COMMENT: Dear Mr. Armstrong,
Really glad that you again warn us of impending famine moving into 2020 – 2030 and give us ample time to prepare though many still do not believe in your forecast. Your blog have done a great service to humankind.
Also pertaining to your recent article pertaining to skills needed to be a successful traders or fund managers. I tend to agree that going against majority view at important turning points require nerve of steel to pull the trigger. Not many can do it as emotions can overwhelm our decisions. Being a fund manager myself, I find that how we perform and react during bear markets, crisis and panic moments will distinguish me from others (my peers). During rising tide, our performance mask our real ability to handle crisis.
As you say, life is a journey of learning. Socrates provides a valuable tool for my investing journey while your blog helps in allowing me to view the world in different dimensions. I do make mistakes along the way but thank God I become a better investor as day goes by.
REPLY: Yes. Funds that are just a buy and hold are not traders. The regulation also creates much of the problem. Because we have the CFTC and the SEC, these two agencies do FAR MORE HARM than good. They each have their own lobbyists to retain and expand their power. I was once offered a fund to manage in the USA with $50 billion+.
The problem that confronted me was the blunt fact it was a buy and hold affair. Because it was equity, it would come under the SEC. I would not be allowed to hedge using futures greater than 15% at the time or else I would then violate the CFTC rules and cross into a futures fund. This was all because of a turf war between the two agencies. In other words, if I saw an imminent crash, I could not protect my clients by hedging more than 15%. You had to sell outright everything, which would then also raise red flags.
I turned down the offer for I felt my reputation would be destroyed because I would have to suffer a serious loss and could not prevent it. That was why hedge funds were created offshore because you could not trade everything due to regulation to create government jobs rather than provide the best management service for investors.
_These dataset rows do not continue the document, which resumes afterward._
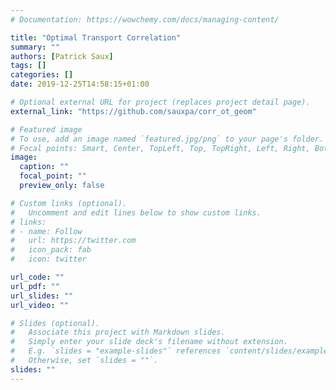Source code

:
 ```yaml
---
# Documentation: https://wowchemy.com/docs/managing-content/

title: "Optimal Transport Correlation"
summary: ""
authors: [Patrick Saux]
tags: []
categories: []
date: 2019-12-25T14:58:15+01:00

# Optional external URL for project (replaces project detail page).
external_link: "https://github.com/sauxpa/corr_ot_geom"

# Featured image
# To use, add an image named `featured.jpg/png` to your page's folder.
# Focal points: Smart, Center, TopLeft, Top, TopRight, Left, Right, BottomLeft, Bottom, BottomRight.
image:
  caption: ""
  focal_point: ""
  preview_only: false

# Custom links (optional).
#   Uncomment and edit lines below to show custom links.
# links:
# - name: Follow
#   url: https://twitter.com
#   icon_pack: fab
#   icon: twitter

url_code: ""
url_pdf: ""
url_slides: ""
url_video: ""

# Slides (optional).
#   Associate this project with Markdown slides.
#   Simply enter your slide deck's filename without extension.
#   E.g. `slides = "example-slides"` references `content/slides/example-slides.md`.
#   Otherwise, set `slides = ""`.
slides: ""
---
```

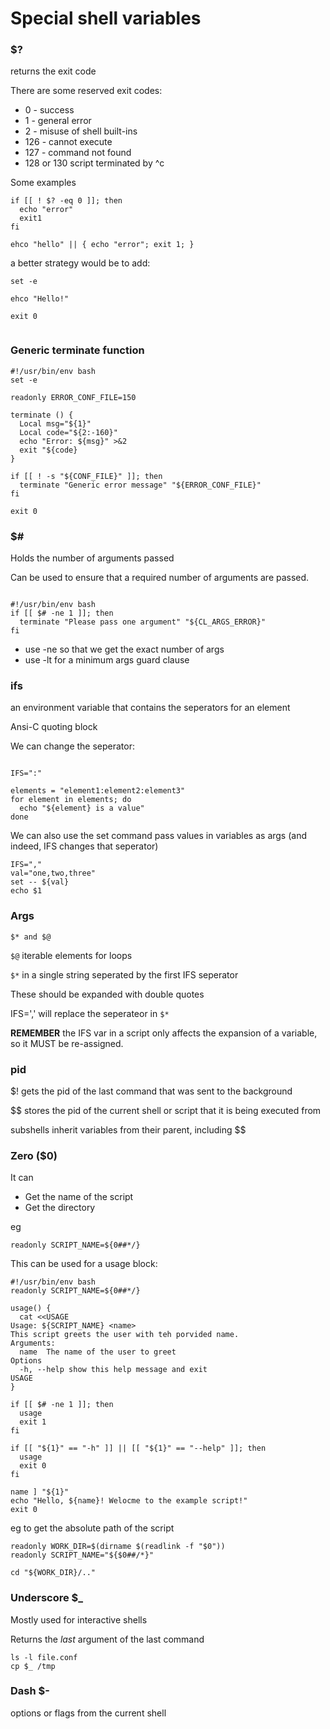 # Special shell variables

### $?

returns the exit code

There are some reserved exit codes:
- 0 - success
- 1 - general error
- 2 - misuse of shell built-ins
- 126 - cannot execute
- 127 - command not found
- 128 or 130 script terminated by ^c


Some examples

```
if [[ ! $? -eq 0 ]]; then
  echo "error"
  exit1
fi
```

```
ehco "hello" || { echo "error"; exit 1; }
```

a better strategy would be to add:

```
set -e

ehco "Hello!"

exit 0


```

### Generic terminate function

```
#!/usr/bin/env bash
set -e

readonly ERROR_CONF_FILE=150

terminate () {
  Local msg="${1}"
  Local code="${2:-160}"
  echo "Error: ${msg}" >&2
  exit "${code}
}

if [[ ! -s "${CONF_FILE}" ]]; then
  terminate "Generic error message" "${ERROR_CONF_FILE}"
fi

exit 0
```


### $#

Holds the number of arguments passed

Can be used to ensure that a required number of arguments are passed.

```

#!/usr/bin/env bash
if [[ $# -ne 1 ]]; then
  terminate "Please pass one argument" "${CL_ARGS_ERROR}"
fi
```

- use -ne so that we get the exact number of args
- use -lt for a minimum args guard clause

### ifs

an environment variable that contains the seperators for an element

Ansi-C quoting block


We can change the seperator:

```

IFS=":"

elements = "element1:element2:element3"
for element in elements; do
  echo "${element} is a value"
done
```

We can also use the set command pass values in variables as args (and indeed, IFS changes that seperator)

```
IFS=","
val="one,two,three"
set -- ${val}
echo $1
```

### Args

`$* and $@`

`$@` iterable elements for loops

`$*` in a single string seperated by the first IFS seperator

These should be expanded with double quotes 

IFS=',' will replace the seperateor in `$*`

**REMEMBER** the IFS var in a script only affects the expansion of a variable, so it MUST be re-assigned.


### pid


$! gets the pid of the last command that was sent to the background

$$ stores the pid of the current shell or script that it is being executed from

subshells inherit variables from their parent, including $$

### Zero ($0)

It can
- Get the name of the script
- Get the directory

eg

`readonly SCRIPT_NAME=${0##*/}`

This can be used for a usage block:

```
#!/usr/bin/env bash
readonly SCRIPT_NAME=${0##*/}

usage() {
  cat <<USAGE
Usage: ${SCRIPT_NAME} <name>
This script greets the user with teh porvided name.
Arguments:
  name	The name of the user to greet
Options
  -h, --help show this help message and exit
USAGE
}

if [[ $# -ne 1 ]]; then
  usage
  exit 1
fi

if [[ "${1}" == "-h" ]] || [[ "${1}" == "--help" ]]; then
  usage
  exit 0
fi

name ] "${1}"
echo "Hello, ${name}! Welocme to the example script!"
exit 0
```
eg to get the absolute path of the script

```
readonly WORK_DIR=$(dirname $(readlink -f "$0"))
readonly SCRIPT_NAME="${$0##/*}"

cd "${WORK_DIR}/.."
```

### Underscore $_

Mostly used for interactive shells

Returns the *last* argument of the last command

```
ls -l file.conf
cp $_ /tmp
```

### Dash $-

options or flags from the current shell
Because of the regulation, the field is dominated by buy-and-hold managers who have no real trading skill because they were never allowed to trade. Then you have exchanges closing the floor trading (pits) and going all electronic. It was the floor trading that forged the souls of traders. You could smell the blood from the screams on the floor. Today, that is reduced to just flashes of light. Actually trading with other people is how you learned to trade. Dealing Rooms were set up with everybody on one floor – not in cubicles. You heard the phones ringing on every desk when the markets were hot. It was that interaction that made great traders. Eliminating that human interaction makes me wonder if we are not losing the core of understanding markets.